Let's trace the backtracking function for nums = [1, 2, 3]:

  1. Step 1 (Root Call): backtrack(start=0, path=[]).
    • Add copy of path to result. result = [[]].
    • Loop starts at i = 0. Add nums[0] (1) to path. Path is now [1].
  2. Step 2 (Recurse i=0): Call backtrack(start=1, path=[1]).
    • Add copy: result = [[], [1]].
    • Loop starts at i = 1. Add nums[1] (2). Path is now [1, 2].
  3. Step 3 (Recurse i=1): Call backtrack(start=2, path=[1, 2]).
    • Add copy: result = [[], [1], [1, 2]].
    • Loop starts at i = 2. Add nums[2] (3). Path is now [1, 2, 3].
  4. Step 4 (Recurse i=2): Call backtrack(start=3, path=[1, 2, 3]).
    • Add copy: result = [[], [1], [1, 2], [1, 2, 3]].
    • Loop at start=3 doesn't run. Return.
  5. Step 5 (Backtrack from 3): In Step 3, we pop 3. Path goes back to [1, 2].
    • Loop for start=2 ends. Return.
  6. Step 6 (Backtrack from 2): In Step 2, we pop 2. Path goes back to [1].
    • Loop continues in Step 2 at i = 2. Add nums[2] (3). Path is now [1, 3].
    • Call backtrack(start=3, path=[1, 3]). Saves it. Returns. Pops 3.
  7. Step 7 (Continue Backtracking): The execution continues this way until all combinations are explored, ending with the collection of all 8 subsets.
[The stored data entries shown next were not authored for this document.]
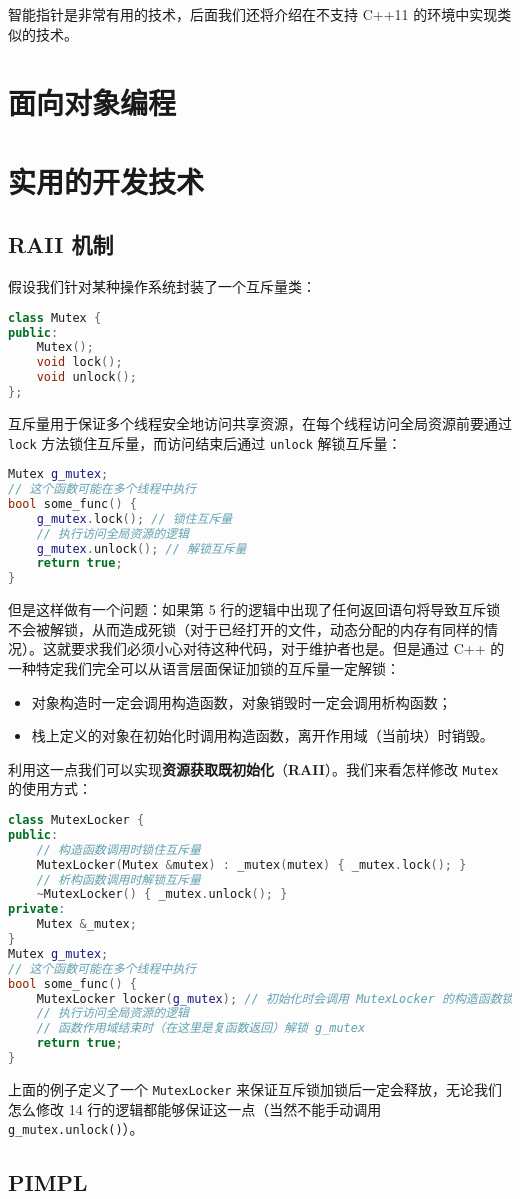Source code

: \documentclass[hyperref,UTF8]{article}
\begin{document}
智能指针是非常有用的技术，后面我们还将介绍在不支持 C++11 的环境中实现类似的技术。

\section{面向对象编程}

\section{实用的开发技术}

\subsection{RAII 机制}

假设我们针对某种操作系统封装了一个互斥量类：
\begin{lstlisting}[language=c++]
class Mutex {
public:
    Mutex();
    void lock();
    void unlock();
};
\end{lstlisting}
互斥量用于保证多个线程安全地访问共享资源，在每个线程访问全局资源前要通过 \texttt{lock} 方法锁住互斥量，而访问结束后通过 \texttt{unlock} 解锁互斥量：
\begin{lstlisting}[language=c++]
Mutex g_mutex;
// 这个函数可能在多个线程中执行
bool some_func() {
    g_mutex.lock(); // 锁住互斥量
    // 执行访问全局资源的逻辑
    g_mutex.unlock(); // 解锁互斥量
    return true;
}
\end{lstlisting}
但是这样做有一个问题：如果第 5 行的逻辑中出现了任何返回语句将导致互斥锁不会被解锁，从而造成死锁（对于已经打开的文件，动态分配的内存有同样的情况）。这就要求我们必须小心对待这种代码，对于维护者也是。但是通过 C++ 的一种特定我们完全可以从语言层面保证加锁的互斥量一定解锁：
\begin{itemize}
  \item 对象构造时一定会调用构造函数，对象销毁时一定会调用析构函数；
  \item 栈上定义的对象在初始化时调用构造函数，离开作用域（当前块）时销毁。
\end{itemize}
利用这一点我们可以实现\textbf{资源获取既初始化}（\textbf{RAII}）。我们来看怎样修改 \texttt{Mutex} 的使用方式：
\begin{lstlisting}[language=c++]
class MutexLocker {
public:
    // 构造函数调用时锁住互斥量
    MutexLocker(Mutex &mutex) : _mutex(mutex) { _mutex.lock(); }
    // 析构函数调用时解锁互斥量
    ~MutexLocker() { _mutex.unlock(); }
private:
    Mutex &_mutex;
}
Mutex g_mutex;
// 这个函数可能在多个线程中执行
bool some_func() {
    MutexLocker locker(g_mutex); // 初始化时会调用 MutexLocker 的构造函数锁住 g_mutex
    // 执行访问全局资源的逻辑
    // 函数作用域结束时（在这里是复函数返回）解锁 g_mutex
    return true;
}
\end{lstlisting}
上面的例子定义了一个 \texttt{MutexLocker} 来保证互斥锁加锁后一定会释放，无论我们怎么修改 14 行的逻辑都能够保证这一点（当然不能手动调用 \texttt{g\_mutex.unlock()}）。

\subsection{PIMPL}


\end{document}
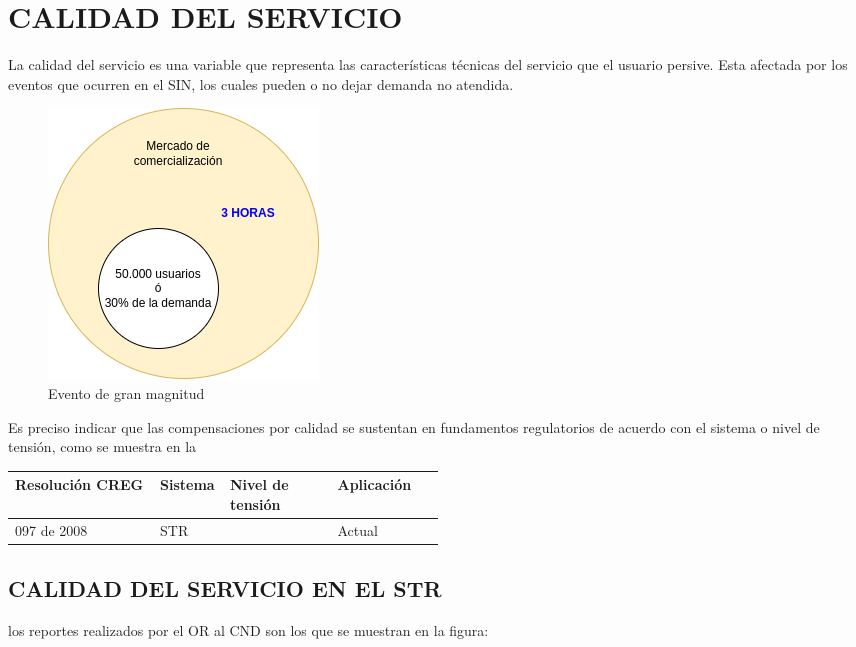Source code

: \documentclass[a5paper]{book}%
\begin{document}
\chapter{CALIDAD DEL SERVICIO}

La calidad del servicio  es una variable que representa las características técnicas del servicio que el usuario persive. Esta afectada por los eventos que ocurren en
el \ac{SIN}, los cuales pueden o no dejar demanda no atendida.

\begin{figure}[H]
  \centering
  \caption{Evento de gran magnitud}
  \label{fig:eventogranmagnitud}
  \includegraphics[width=0.6\linewidth]{evento_gran_magnitud}
\end{figure}

Es preciso indicar que las compensaciones por calidad se sustentan en fundamentos regulatorios
de acuerdo con el sistema o nivel de tensión, como se muestra en la

\begin{tabular}{llp{0.25\linewidth}p{0.25\linewidth}}
  \hline
Resolución CREG& Sistema & Nivel de tensión & Aplicación \\\hline
  097 de 2008 & STR & & Actual  \\\hline
  \end{tabular}

\section{CALIDAD DEL SERVICIO EN EL STR}





los reportes realizados por el \ac{OR} al \ac{CND} son los que se muestran en la figura:
\end{document}
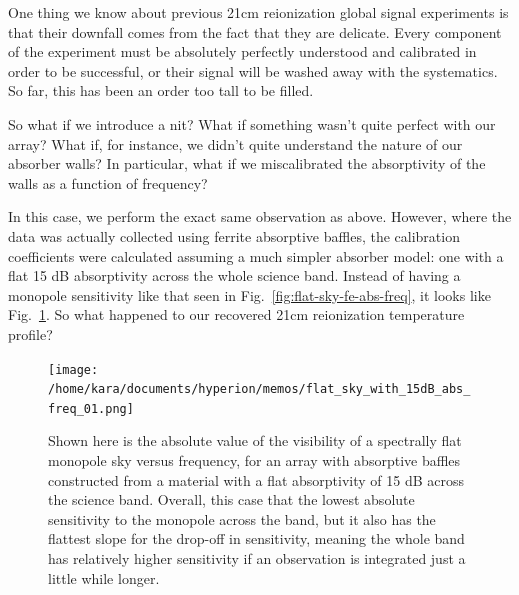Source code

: One thing we know about previous 21cm reionization global signal experiments is 
that their downfall comes from the fact that they are delicate. Every component 
of the experiment must be absolutely perfectly understood and calibrated in 
order to be successful, or their signal will be washed away with the 
systematics. So far, this has been an order too tall to be filled.

So what if we introduce a nit? What if something wasn't quite perfect with our 
array? What if, for instance, we didn't quite understand the nature of our 
absorber walls? In particular, what if we miscalibrated the absorptivity of the 
walls as a function of frequency?

In this case, we perform the exact same observation as above. However, where 
the data was actually collected using ferrite absorptive baffles, the 
calibration coefficients were calculated assuming a much simpler absorber 
model: one with a flat 15 dB absorptivity across the whole science band.  
Instead of having a monopole sensitivity like that seen in 
Fig.~\ref{fig:flat-sky-fe-abs-freq}, it looks like 
Fig.~\ref{fig:flat-sky-15dB-abs-freq}. So what happened to our recovered 21cm 
reionization temperature profile?

\begin{figure}
    \begin{center}
    \texttt{[image: /home/kara/documents/hyperion/memos/flat\_sky\_with\_15dB\_abs\_freq\_01.png]}
    \end{center}
    \caption{
        Shown here is the absolute value of the visibility of a spectrally flat 
        monopole sky versus frequency, for an array with absorptive baffles 
        constructed from a material with a flat absorptivity of 15 dB across 
        the science band. Overall, this case that the lowest absolute 
        sensitivity to the monopole across the band, but it also has the 
        flattest slope for the drop-off in sensitivity, meaning the whole band 
        has relatively higher sensitivity if an observation is integrated just 
        a little while longer.
    }
    \label{fig:flat-sky-15dB-abs-freq}
\end{figure}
Key Code Snippets & Explanations

Here is why the main logic in the solution is important:

  • res.add(new ArrayList<>(path));: Creates a deep copy of the active path. Since Java passes references by value, adding path directly would result in a list of empty lists at the end.
  • path.add(nums[i]); ... path.remove(path.size() - 1);: The backtrack sandwich. We explore all paths containing nums[i], and then clean up by removing it to test combinations without it.
  • backtrack(i + 1, ...);: Increments start boundary to guarantee we only move forward, preventing duplicate entries.

Java Implementation Code

Below is the complete, self-contained Java source code that solves this problem. It also includes a main method that traces the execution with console outputs.

package io.practise.dsa;

import java.util.ArrayList;
import java.util.Arrays;
import java.util.List;

public class Subsets {

    // Backtracking Search: Time O(2^N), Space O(N)
    public List<List<Integer>> subsets(int[] nums) {
        List<List<Integer>> result = new ArrayList<>();
        if (nums == null) {
            return result;
        }
        
        // Start backtracking from index 0
        backtrack(0, nums, new ArrayList<>(), result);
        return result;
    }

    private void backtrack(int start, int[] nums, List<Integer> path, List<List<Integer>> result) {
        // Add the current path subset to our result (must deep copy)
        result.add(new ArrayList<>(path));

        for (int i = start; i < nums.length; i++) {
            // 1. Choose: add current element
            path.add(nums[i]);

            // 2. Explore: recurse to next elements
            backtrack(i + 1, nums, path, result);

            // 3. Unchoose: backtrack by removing the last element
            path.remove(path.size() - 1);
        }
    }

    public static void main(String[] args) {
        Subsets solver = new Subsets();
        int[] nums = {1, 2, 3};

        System.out.println("--- Subsets (Power Set) Demonstration ---");
        System.out.println("Input Array: " + Arrays.toString(nums));
        List<List<Integer>> powerSet = solver.subsets(nums);
        System.out.println("Generated Subsets: " + powerSet);
    }
}

Conclusion

The Subsets problem is a classic introduction to state-space generation. By using backtracking, we recursively walk the decision tree, choosing to include or exclude elements, and build the entire power set in optimal time and memory.